Making Democracy Work: Fixing and Simplifying Egalitarian Paxos (Extended Version)
Fedor Ryabinin, Alexey Gotsman, Pierre Sutra
TL;DR
This work addresses the fragility and complexity of leaderless SMR protocols by presenting EPaxos*, a simpler and correct variant of Egalitarian Paxos. The authors introduce a streamlined failure-recovery mechanism and provide formal proofs of correctness for both thrifty and non-thrifty modes, while generalizing the protocol to the full spectrum of fault-tolerance parameters with $n \ge \max\{2e+f-1, 2f+1\}$, showing these bounds are optimal. EPaxos* preserves the fast-path advantage (2-message delays) under appropriate failure thresholds, reducing the latencies for non-co-located clients without sacrificing safety or availability. The contributions have practical impact on wide-area deployments and inform the design of robust, leaderless SMR systems that maintain non-zero throughput under arbitrary failures.
Abstract
Classical state-machine replication protocols, such as Paxos, rely on a distinguished leader process to order commands.
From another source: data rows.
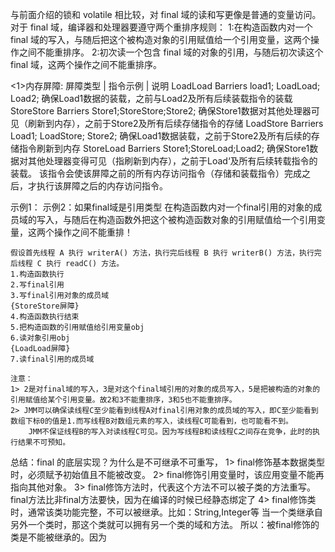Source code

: 与前面介绍的锁和 volatile 相比较，对 final 域的读和写更像是普通的变量访问。对于 final 域，编译器和处理器要遵守两个重排序规则：
1:在构造函数内对一个 final 域的写入，与随后把这个被构造对象的引用赋值给一个引用变量，这两个操作之间不能重排序。
2:初次读一个包含 final 域的对象的引用，与随后初次读这个 final 域，这两个操作之间不能重排序。

<1>内存屏障:
屏障类型                         | 指令示例                    | 说明
LoadLoad Barriers               load1; LoadLoad; Load2;     确保Load1数据的装载，之前与Load2及所有后续装载指令的装载
StoreStore Barriers             Store1;StoreStore;Store2;   确保Store1数据对其他处理器可见（刷新到内存），之前于Store2及所有后续存储指令的存储
LoadStore Barriers              Load1; LoadStore; Store2;   确保Load1数据装载，之前于Store2及所有后续的存储指令刷新到内存
StoreLoad Barriers              Store1;StoreLoad;Load2;     确保Store1数据对其他处理器变得可见（指刷新到内存），之前于Load‘及所有后续转载指令的装载。
                                                            该指令会使该屏障之前的所有内存访问指令（存储和装载指令）完成之后，才执行该屏障之后的内存访问指令。
                                                            
示例1：
示例2：如果final域是引用类型
    在构造函数内对一个final引用的对象的成员域的写入，与随后在构造函数外把这个被构造函数对象的引用赋值给一个引用变量，这两个操作之间不能重排！
    
    假设首先线程 A 执行 writerA() 方法，执行完后线程 B 执行 writerB() 方法，执行完后线程 C 执行 readC() 方法。
    1.构造函数执行
    2.写final引用
    3.写final引用对象的成员域
    {StoreStore屏障}
    4.构造函数执行结束
    5.把构造函数的引用赋值给引用变量obj
    6.读对象引用obj
    {LoadLoad屏障}
    7.读final引用的成员域
    
    注意：
    1> 2是对final域的写入，3是对这个final域引用的对象的成员写入，5是把被构造的对象的引用赋值给某个引用变量。故2和3不能重排序，3和5也不能重排序。
    2> JMM可以确保读线程C至少能看到线程A对final引用对象的成员域的写入，即C至少能看到数组下标0的值是1.而写线程B对数组元素的写入，读线程C可能看到，也可能看不到。
        JMM不保证线程B的写入对读线程C可见。因为写线程B和读线程C之间存在竞争，此时的执行结果不可预知。
        
 总结：final 的底层实现？为什么是不可继承不可重写，
    1> final修饰基本数据类型时，必须赋予初始值且不能被改变。
    2> final修饰引用变量时，该应用变量不能再指向其他对象。
    3> final修饰方法时，代表这个方法不可以被子类的方法重写。final方法比非final方法要快，因为在编译的时候已经静态绑定了
    4> final修饰类时，通常该类功能完整，不可以被继承。比如：String,Integer等
       当一个类继承自另外一个类时，那这个类就可以拥有另一个类的域和方法。 所以：被final修饰的类是不能被继承的。因为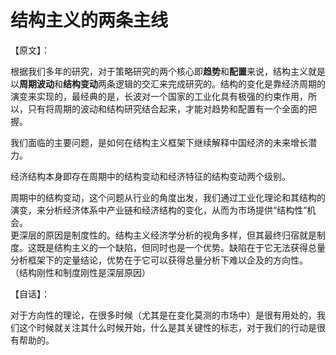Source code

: # 结构主义的两条主线

【原文】：

根据我们多年的研究，对于策略研究的两个核心即**趋势**和**配置**来说，结构主义就是以**周期波动**和**结构变动**两条逻辑的交汇来完成研究的。结构的变化是靠经济周期的演变来实现的，最经典的是，长波对一个国家的工业化具有极强的约束作用，所以，只有将周期的波动和结构研究结合起来，才能对趋势和配置有一个全面的把握。

我们面临的主要问题，是如何在结构主义框架下继续解释中国经济的未来增长潜力。

经济结构本身即存在周期中的结构变动和经济特征的结构变动两个级别。  

周期中的结构变动，这个问题从行业的角度出发，我们通过工业化理论和其结构的演变，来分析经济体系中产业链和经济结构的变化，从而为市场提供“结构性”机会。  
更深层的原因是制度性的。结构主义经济学分析的视角多样，但其最终归宿就是制度。这既是结构主义的一个缺陷，但同时也是一个优势。缺陷在于它无法获得总量分析框架下的定量结论，优势在于它可以获得总量分析下难以企及的方向性。
（结构刚性和制度刚性是深层原因）

【自话】：

对于方向性的理论，在很多时候（尤其是在变化莫测的市场中）是很有用处的，我们这个时候就关注其什么时候开始，什么是其关键性的标志，对于我们的行动是很有帮助的。
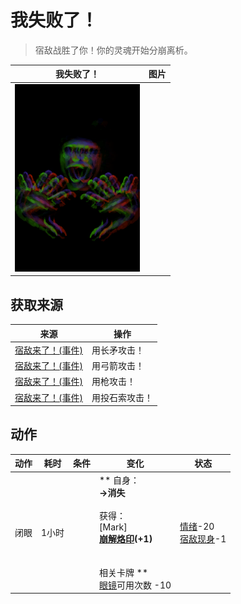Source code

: # 我失败了！  
> 宿敌战胜了你！你的灵魂开始分崩离析。  
  
  我失败了！  |   图片   
 ----  |  ----:   
   |  <img decoding="async" src="Sprite/Enemy.png" href="a.md" style="max-width:300px;max-height:300px;">   
  
## 获取来源  
来源  |  操作  
----  |  ----  
[宿敌来了！(事件)](Event_EnemyFight.md)  |  用长矛攻击！  
[宿敌来了！(事件)](Event_EnemyFight.md)  |  用弓箭攻击！  
[宿敌来了！(事件)](Event_EnemyFight.md)  |  用枪攻击！  
[宿敌来了！(事件)](Event_EnemyFight.md)  |  用投石索攻击！  
## 动作  
动作  |  耗时  |  条件  |  变化  |  状态  
----  |  ----  |  ----  |  ----  |  ----  
闭眼<br>  |  1小时  |    |  ** 自身：**<br>→消失<br><br>** 获得： **<br>** [Mark]  **<br>  [崩解烙印](W_UnravellingMark.md)(+1)<br><br><br>** 相关卡牌 **<br>[眼镜](Glasses.md)可用次数  -10  |  [情绪](Morale.md)-20<br>[宿敌现身](EnemyDefeated.md)-1  


<script>document.title="我失败了！ - 卡牌生存百科 Card Survival Wiki";</script>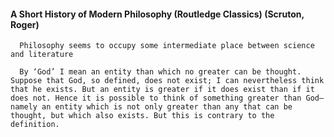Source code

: #### A Short History of Modern Philosophy (Routledge Classics) (Scruton, Roger)
      Philosophy seems to occupy some intermediate place between science and literature

      By ‘God’ I mean an entity than which no greater can be thought. Suppose that God, so defined, does not exist; I can nevertheless think that he exists. But an entity is greater if it does exist than if it does not. Hence it is possible to think of something greater than God—namely an entity which is not only greater than any that can be thought, but which also exists. But this is contrary to the definition.

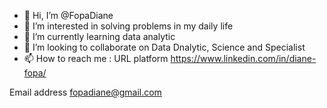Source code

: - 👋 Hi, I’m @FopaDiane
- 👀 I’m interested in solving problems in my daily life
- 🌱 I’m currently learning data analytic
- 💞️ I’m looking to collaborate on Data Dnalytic, Science and Specialist
- 📫 How to reach me : 
URL platform
https://www.linkedin.com/in/diane-fopa/

Email address
fopadiane@gmail.com

<!---
FopaDiane/FopaDiane is a ✨ special ✨ repository because its `README.md` (this file) appears on your GitHub profile.
You can click the Preview link to take a look at your changes.
--->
Unfortunately, this approach makes the leader a single point of failure and increases the latency for clients that are not co-located with it. As a response to these drawbacks, Egalitarian Paxos introduced an alternative, leaderless approach, that allows replicas to order commands collaboratively. Not relying on a single leader allows the protocol to maintain non-zero throughput with up to $f$ crashes of any processes out of a total of $n = 2f+1$. The protocol furthermore allows any process to execute a command $c$ fast, in $2$ message delays, provided no more than $e = \lceil\frac{f+1}{2}\rceil$ other processes fail, and all concurrently submitted commands commute with $c$; the latter condition is often satisfied in practical systems. Egalitarian Paxos has served as a foundation for many other replication protocols. But unfortunately, the protocol is very complex, ambiguously specified and suffers from nontrivial bugs. In this paper, we present EPaxos* -- a simpler and correct variant of Egalitarian Paxos. Our key technical contribution is a simpler failure-recovery algorithm, which we have rigorously proved correct. Our protocol also generalizes Egalitarian Paxos to cover the whole spectrum of failure thresholds $f$ and $e$ such that $n \ge \max\{2e+f-1, 2f+1\}$ -- the number of processes that we show to be optimal.